Building a model requires meticulous attention to detail and an abundance of patience. The parts are tiny and have to be assembled in a particular order. Whether building a model car, ship, or train, you glue the pieces together to form a tight bond where one part fuses to the other. Glue gives the right amount of adhesion and is fluid enough to place onto the miniscule pieces.

Duct Tape keeps stuff together too. A roll of this tape is the handy man’s best friend. It’s versatile and can fix almost anything. Contrary to popular belief, Duct Tape is not a permanent fix despite what the driver of that car you just passed on the interstate may think. One would not use Duct Tape to build a model and one would also not use glue to patch the hole in a tent — different application, different results.
Most print shops are taking the Duct Tape approach to using and implementing their business critical software systems. Customers, for numerous reasons, have acquired software to address specific needs in one department with little though to the entire organization. In some cases shops have acquired multiple pieces of the same software that largely functions the same. Web-to-print software is the usual culprit here. Other shops are now faced with the burden of ongoing software development for their custom built solution while an off-the-shelf solution could provide more functionality at a lower total cost of ownership. The result is that the digital plumbing for your shop has many leaks so you try to Duct Tape it.
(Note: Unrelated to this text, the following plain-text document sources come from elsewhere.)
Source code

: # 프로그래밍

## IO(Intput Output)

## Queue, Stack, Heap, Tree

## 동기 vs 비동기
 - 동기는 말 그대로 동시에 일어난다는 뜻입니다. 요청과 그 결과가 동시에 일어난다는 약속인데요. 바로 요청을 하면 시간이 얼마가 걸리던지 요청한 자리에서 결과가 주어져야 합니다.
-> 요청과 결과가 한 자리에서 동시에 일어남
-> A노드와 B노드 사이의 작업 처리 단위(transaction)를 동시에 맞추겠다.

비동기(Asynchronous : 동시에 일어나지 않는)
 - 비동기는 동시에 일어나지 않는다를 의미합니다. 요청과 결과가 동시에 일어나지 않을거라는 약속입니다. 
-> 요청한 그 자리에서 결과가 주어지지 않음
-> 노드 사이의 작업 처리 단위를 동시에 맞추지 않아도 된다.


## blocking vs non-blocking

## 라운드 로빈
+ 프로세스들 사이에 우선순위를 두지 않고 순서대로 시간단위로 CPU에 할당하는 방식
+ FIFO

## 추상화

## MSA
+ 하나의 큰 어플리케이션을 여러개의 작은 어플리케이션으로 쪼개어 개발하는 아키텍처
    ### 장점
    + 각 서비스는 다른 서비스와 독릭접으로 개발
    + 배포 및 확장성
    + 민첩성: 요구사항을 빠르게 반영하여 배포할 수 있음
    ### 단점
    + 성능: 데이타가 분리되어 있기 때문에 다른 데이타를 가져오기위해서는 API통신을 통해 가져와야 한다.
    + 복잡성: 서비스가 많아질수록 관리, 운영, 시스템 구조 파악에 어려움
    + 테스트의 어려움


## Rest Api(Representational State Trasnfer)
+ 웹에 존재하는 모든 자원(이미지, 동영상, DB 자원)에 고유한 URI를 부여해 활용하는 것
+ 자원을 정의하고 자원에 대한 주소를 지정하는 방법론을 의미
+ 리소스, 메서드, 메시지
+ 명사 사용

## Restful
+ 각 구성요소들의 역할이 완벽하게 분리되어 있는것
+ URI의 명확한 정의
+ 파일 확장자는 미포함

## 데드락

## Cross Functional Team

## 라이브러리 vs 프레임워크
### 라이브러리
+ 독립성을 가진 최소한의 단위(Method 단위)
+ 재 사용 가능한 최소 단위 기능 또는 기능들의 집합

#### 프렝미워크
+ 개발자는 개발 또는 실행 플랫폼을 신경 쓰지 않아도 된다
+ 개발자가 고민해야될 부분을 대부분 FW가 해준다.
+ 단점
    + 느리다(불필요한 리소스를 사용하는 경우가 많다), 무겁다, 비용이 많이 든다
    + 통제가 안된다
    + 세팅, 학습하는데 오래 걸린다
You deal with the redundant data entry points, the workarounds, the incompatible versions, or the lack of one piece of software to communicate with any other.
Your broken digital infrastructure is not entirely your fault. The vendors who write the software have been slow to adopt open architectures probably because they are too focused on their own unified solutions. A recent tweet by Bryan Yeager from this year’s EFI Connect conference mentioned the company’s new push to open up their software through APIs. Hopefully this will be the start of a trend.
Although you probably cannot wipe the slate clean, you can focus on the data exports/imports that may already be a possibility with your existing software. Most packages offer some level of file exchange whether through database queries, XML file, JDF, or similar. You might also find benefit from software that can act as a bridge to link information between other software — Enfocus’ Switch is a good example.
To get the most benefit going forward, from data interchange/integrity to automation, start reaching for the glue instead.